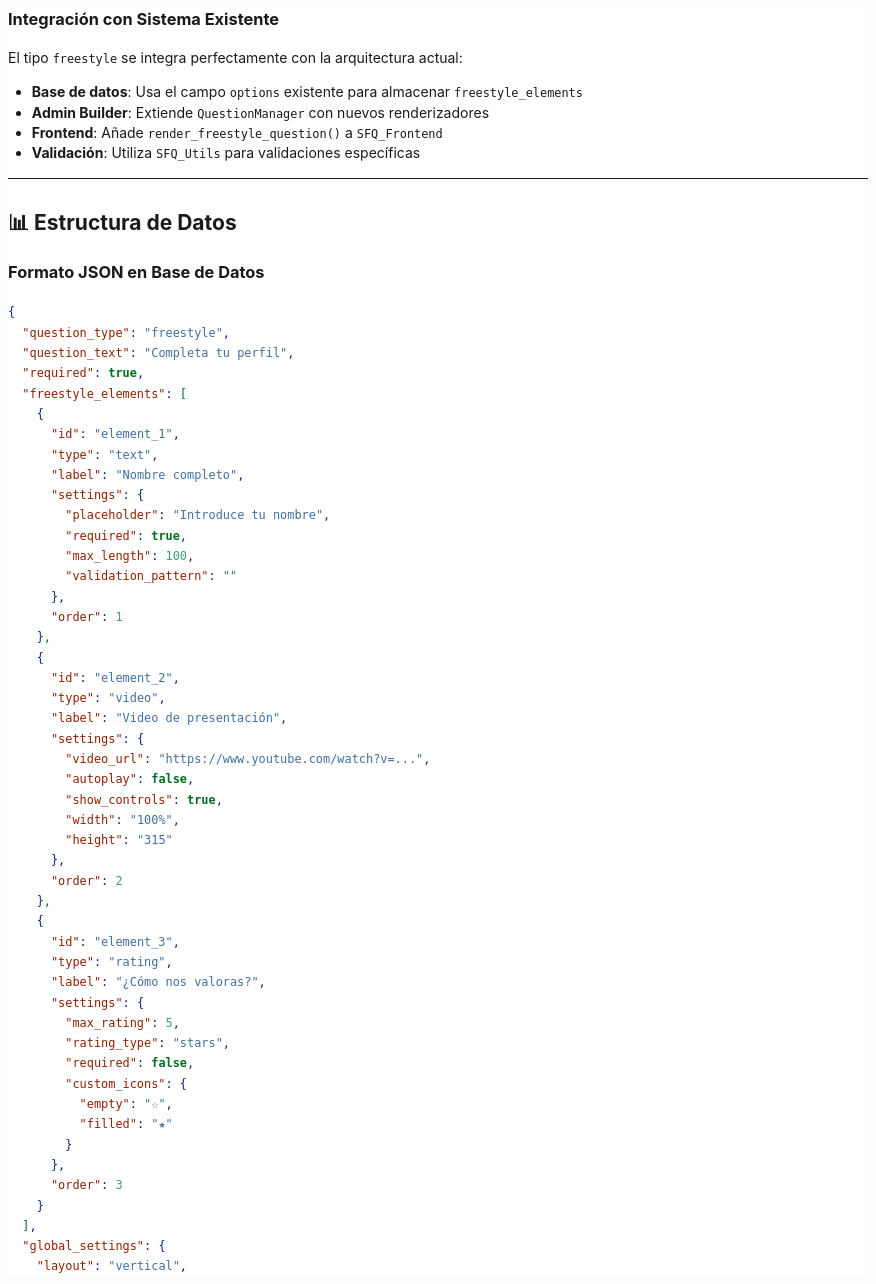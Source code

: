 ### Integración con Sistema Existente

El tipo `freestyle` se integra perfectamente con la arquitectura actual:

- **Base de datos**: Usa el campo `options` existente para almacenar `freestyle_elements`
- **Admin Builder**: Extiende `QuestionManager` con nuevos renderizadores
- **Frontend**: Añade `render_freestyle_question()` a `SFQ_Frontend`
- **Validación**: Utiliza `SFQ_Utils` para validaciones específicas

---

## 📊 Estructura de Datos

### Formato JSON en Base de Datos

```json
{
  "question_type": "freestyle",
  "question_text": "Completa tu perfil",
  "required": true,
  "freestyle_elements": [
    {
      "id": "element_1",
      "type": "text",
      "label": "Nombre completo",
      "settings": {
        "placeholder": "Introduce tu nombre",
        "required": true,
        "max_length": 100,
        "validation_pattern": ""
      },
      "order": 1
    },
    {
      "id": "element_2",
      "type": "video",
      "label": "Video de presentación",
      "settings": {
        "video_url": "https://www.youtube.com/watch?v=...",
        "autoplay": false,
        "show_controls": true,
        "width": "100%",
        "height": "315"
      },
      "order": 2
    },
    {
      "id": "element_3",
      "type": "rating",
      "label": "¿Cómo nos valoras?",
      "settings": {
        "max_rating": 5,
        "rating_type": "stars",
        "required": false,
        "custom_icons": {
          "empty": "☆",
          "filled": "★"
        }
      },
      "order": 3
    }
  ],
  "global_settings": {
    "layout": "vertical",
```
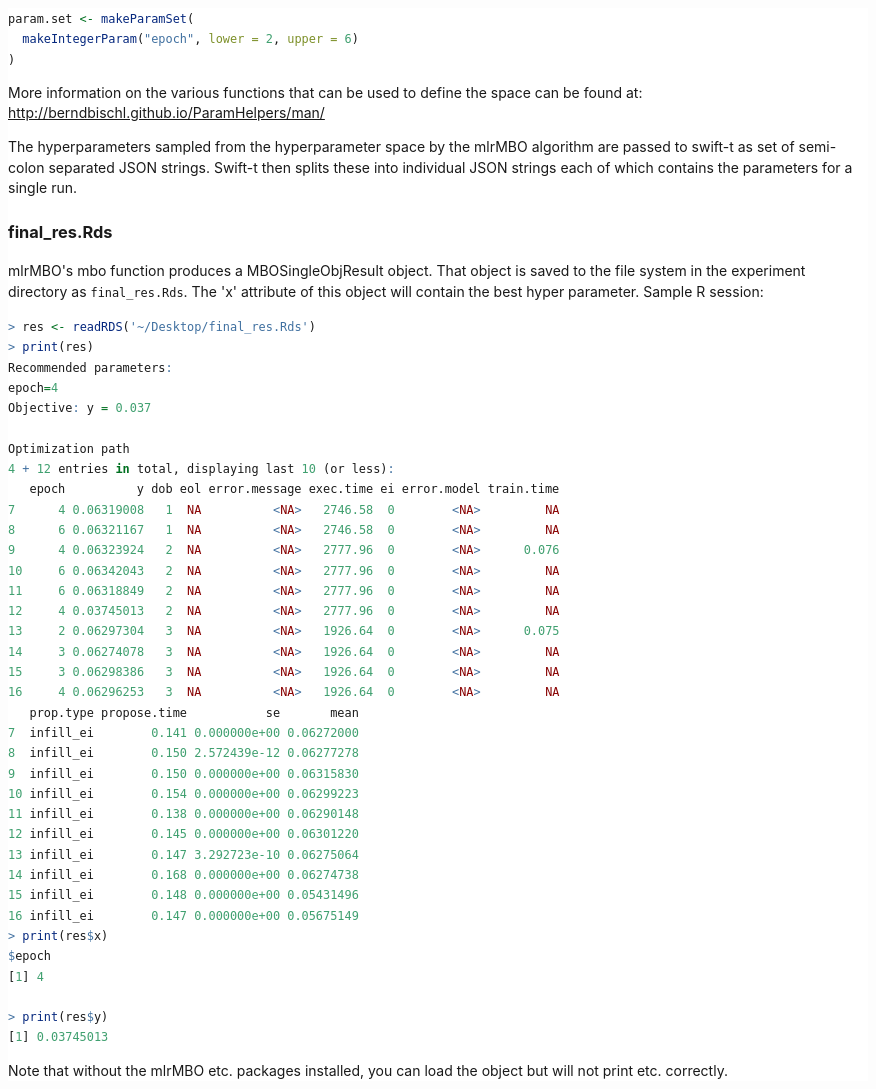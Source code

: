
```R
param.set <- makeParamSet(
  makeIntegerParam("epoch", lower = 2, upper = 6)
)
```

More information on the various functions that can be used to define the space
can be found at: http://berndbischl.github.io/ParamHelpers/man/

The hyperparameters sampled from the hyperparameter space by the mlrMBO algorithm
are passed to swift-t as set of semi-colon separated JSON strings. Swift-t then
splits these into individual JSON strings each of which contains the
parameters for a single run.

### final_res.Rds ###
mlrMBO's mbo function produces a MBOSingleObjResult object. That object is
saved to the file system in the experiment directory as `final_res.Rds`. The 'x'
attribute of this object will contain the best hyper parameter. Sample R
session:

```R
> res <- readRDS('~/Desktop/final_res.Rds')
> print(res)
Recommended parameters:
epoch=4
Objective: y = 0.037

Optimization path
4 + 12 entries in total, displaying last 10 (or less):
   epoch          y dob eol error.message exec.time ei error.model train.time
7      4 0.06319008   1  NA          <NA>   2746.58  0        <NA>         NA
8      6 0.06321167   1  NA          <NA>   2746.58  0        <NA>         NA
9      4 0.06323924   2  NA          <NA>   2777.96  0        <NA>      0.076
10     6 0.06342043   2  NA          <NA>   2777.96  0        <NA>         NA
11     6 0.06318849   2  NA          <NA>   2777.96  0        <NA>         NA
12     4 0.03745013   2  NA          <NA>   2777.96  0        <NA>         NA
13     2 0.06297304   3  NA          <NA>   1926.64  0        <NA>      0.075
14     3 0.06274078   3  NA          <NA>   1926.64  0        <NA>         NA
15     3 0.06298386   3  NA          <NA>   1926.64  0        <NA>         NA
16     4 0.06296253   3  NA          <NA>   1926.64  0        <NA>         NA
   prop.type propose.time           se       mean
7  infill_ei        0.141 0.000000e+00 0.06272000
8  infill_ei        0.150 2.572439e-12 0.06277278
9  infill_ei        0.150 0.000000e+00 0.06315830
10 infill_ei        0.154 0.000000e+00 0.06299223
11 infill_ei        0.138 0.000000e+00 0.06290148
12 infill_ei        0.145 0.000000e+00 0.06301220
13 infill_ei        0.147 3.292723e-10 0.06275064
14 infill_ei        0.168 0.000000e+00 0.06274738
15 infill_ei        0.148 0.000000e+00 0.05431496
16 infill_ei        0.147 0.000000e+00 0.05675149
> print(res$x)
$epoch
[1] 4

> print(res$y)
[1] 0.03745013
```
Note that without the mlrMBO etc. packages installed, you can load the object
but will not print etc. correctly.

> [ASSIGNMENT]: If a line in the data above contains "true", return that line.

> [YOUR SOLUTION]:
  "required": true,
        "required": true,
        "show_controls": true,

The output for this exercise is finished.